パラマウント、ワーナー・ブラザースとの合併を延期
Forbes
公開日時: 2026/07/24 22:15
Sentiment Analysis
米メディア大手パラマウント・グローバルは、ワーナー・ブラザース・ディスカバリーとの合併手続きを、2027年6月まで、または裁判所の判断から5日後まで延期することで合意しました。これにより、合併が成立しない場合にパラマウントが支払うことになる「ティッキングフィー(延滞料)」が巨額になる可能性があります。
裁判所は月曜日に、この合併に対する一時的な差し止め命令を出しました。裁判官は今後2週間以内に、訴訟が終結するまで合併を無期限に停止する命令を出すかどうかを判断します。
今回の延期は、パラマウントにとって大きなコスト増につながる可能性があります。合併条件によると、9月30日までに取引が完了しない場合、パラマウントはワーナー・ブラザースの株主に対し、1株あたり1日0.25ドルのティッキングフィーを支払う義務が生じます。これは1四半期あたり6億5000万ドル、1日あたりでは700万ドルに相当します。
パラマウントは、合併手続きの延期により、訴訟に迅速に対処できると説明しており、「裁判で我々の主張を証明することを楽しみにしている」とコメントしています。

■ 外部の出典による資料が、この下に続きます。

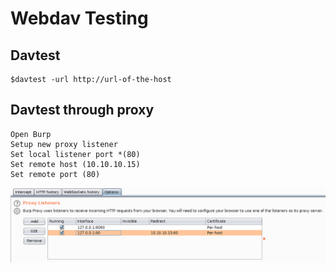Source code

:# Webdav Testing

## Davtest

```
$davtest -url http://url-of-the-host
```

## Davtest through proxy

```
Open Burp
Setup new proxy listener
Set local listener port *(80) 
Set remote host (10.10.10.15)
Set remote port (80)
```

![Davtest](https://github.com/billburn/penetration-testing/blob/master/Webdav/Images/davtest-01.png)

一方、合併に反対するニュージャージー州司法長官は、今回の延期を「大きな勝利」と評価し、合併が消費者を「搾取」し、ケーブルテレビ料金や映画チケットの価格を押し上げる懸念があるという訴訟の主張を改めて強調しました。
もし合併が2027年6月までずれ込んだ場合、パラマウントが支払うティッキングフィーは19億ドル以上に達する計算になります。

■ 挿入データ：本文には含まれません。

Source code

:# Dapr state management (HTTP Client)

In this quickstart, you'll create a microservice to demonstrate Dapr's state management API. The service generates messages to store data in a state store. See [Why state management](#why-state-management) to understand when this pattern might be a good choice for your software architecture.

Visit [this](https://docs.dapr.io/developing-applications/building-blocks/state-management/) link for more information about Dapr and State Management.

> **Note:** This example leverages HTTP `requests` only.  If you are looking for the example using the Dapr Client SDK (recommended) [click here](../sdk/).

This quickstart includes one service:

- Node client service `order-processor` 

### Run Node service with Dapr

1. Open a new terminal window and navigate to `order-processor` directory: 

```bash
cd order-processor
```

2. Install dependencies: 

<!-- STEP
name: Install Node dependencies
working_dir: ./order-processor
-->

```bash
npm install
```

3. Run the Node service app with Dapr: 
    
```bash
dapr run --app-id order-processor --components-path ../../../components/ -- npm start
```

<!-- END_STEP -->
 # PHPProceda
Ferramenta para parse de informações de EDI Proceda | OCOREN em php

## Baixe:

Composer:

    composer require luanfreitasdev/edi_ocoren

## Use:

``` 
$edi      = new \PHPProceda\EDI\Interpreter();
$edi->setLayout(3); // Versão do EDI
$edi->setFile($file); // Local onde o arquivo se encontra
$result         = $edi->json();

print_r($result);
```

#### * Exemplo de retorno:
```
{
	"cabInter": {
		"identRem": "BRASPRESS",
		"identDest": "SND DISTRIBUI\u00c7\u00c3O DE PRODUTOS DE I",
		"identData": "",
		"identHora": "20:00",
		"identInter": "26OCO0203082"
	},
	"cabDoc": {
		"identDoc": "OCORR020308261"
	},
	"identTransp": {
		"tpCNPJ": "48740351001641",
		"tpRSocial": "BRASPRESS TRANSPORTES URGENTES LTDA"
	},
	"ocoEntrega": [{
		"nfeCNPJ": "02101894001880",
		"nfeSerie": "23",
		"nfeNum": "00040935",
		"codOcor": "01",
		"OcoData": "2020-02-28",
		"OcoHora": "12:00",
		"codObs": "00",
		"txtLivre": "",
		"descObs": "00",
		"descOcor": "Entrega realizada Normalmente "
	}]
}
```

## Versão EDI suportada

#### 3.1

パラマウントの広報担当者は、「今回の合意は、当初から求めていた直接的な裁判への道筋をつけた点で、重要な勝利だ」と複数のメディアに語りました。「この取引が競争、消費者、クリエイターにとって有益であることを証明する最も迅速かつ明確な方法であり、世界中の数十の競争当局がすでに同様の結論に達している」と付け加えました。
市場調査会社フォレスターのリサーチディレクター、マイク・プラウクス氏は、「24時間前よりも取引の不確実性が増した状況で、パラマウントがこれを勝利と位置づけるのは難しいのではないか」と指摘しました。プラウクス氏は、合併のタイムラインが「もはやパラマウントの管理下にはない」とし、取引成立または破談への道筋が「より長く、複雑で、おそらくより高価になった」と述べています。
昨年、パラマウントとネットフリックスはワーナー・ブラザースの買収候補として名乗りを上げ、入札合戦を繰り広げました。当初はネットフリックスが優勢で、同社はスタジオおよびストリーミング資産を1株あたり27.75ドル、総額827億ドルで買収する契約を確保していました。その後、パラマウントが1株31ドルでワーナー・ブラザース全体の買収を提示したことで、ネットフリックスは入札から撤退しました。
ネットフリックスの共同CEO、テッド・サランドス氏とグレッグ・ピーターズ氏は、「この取引は常に『適切な価格であれば望ましい』ものであり、『どんな価格でも必須』ではなかった」との声明を発表しています。
パラマウントとワーナー・ブラザースの合併は2月に発表され、6月に司法省の承認を得ました。合併の評価額は約1100億ドルです。承認に先立ち、パラマウントのトップであるデビッド・エリソン氏は、トランプ大統領とその側近を招いた非公式な夕食会を主催しており、エリソン氏が大統領とのコネクションを利用してワーナー・ブラザースとの取引を急いだのではないかとの懸念も浮上していました。この合併に対する複数州による訴訟は6月に提起されました。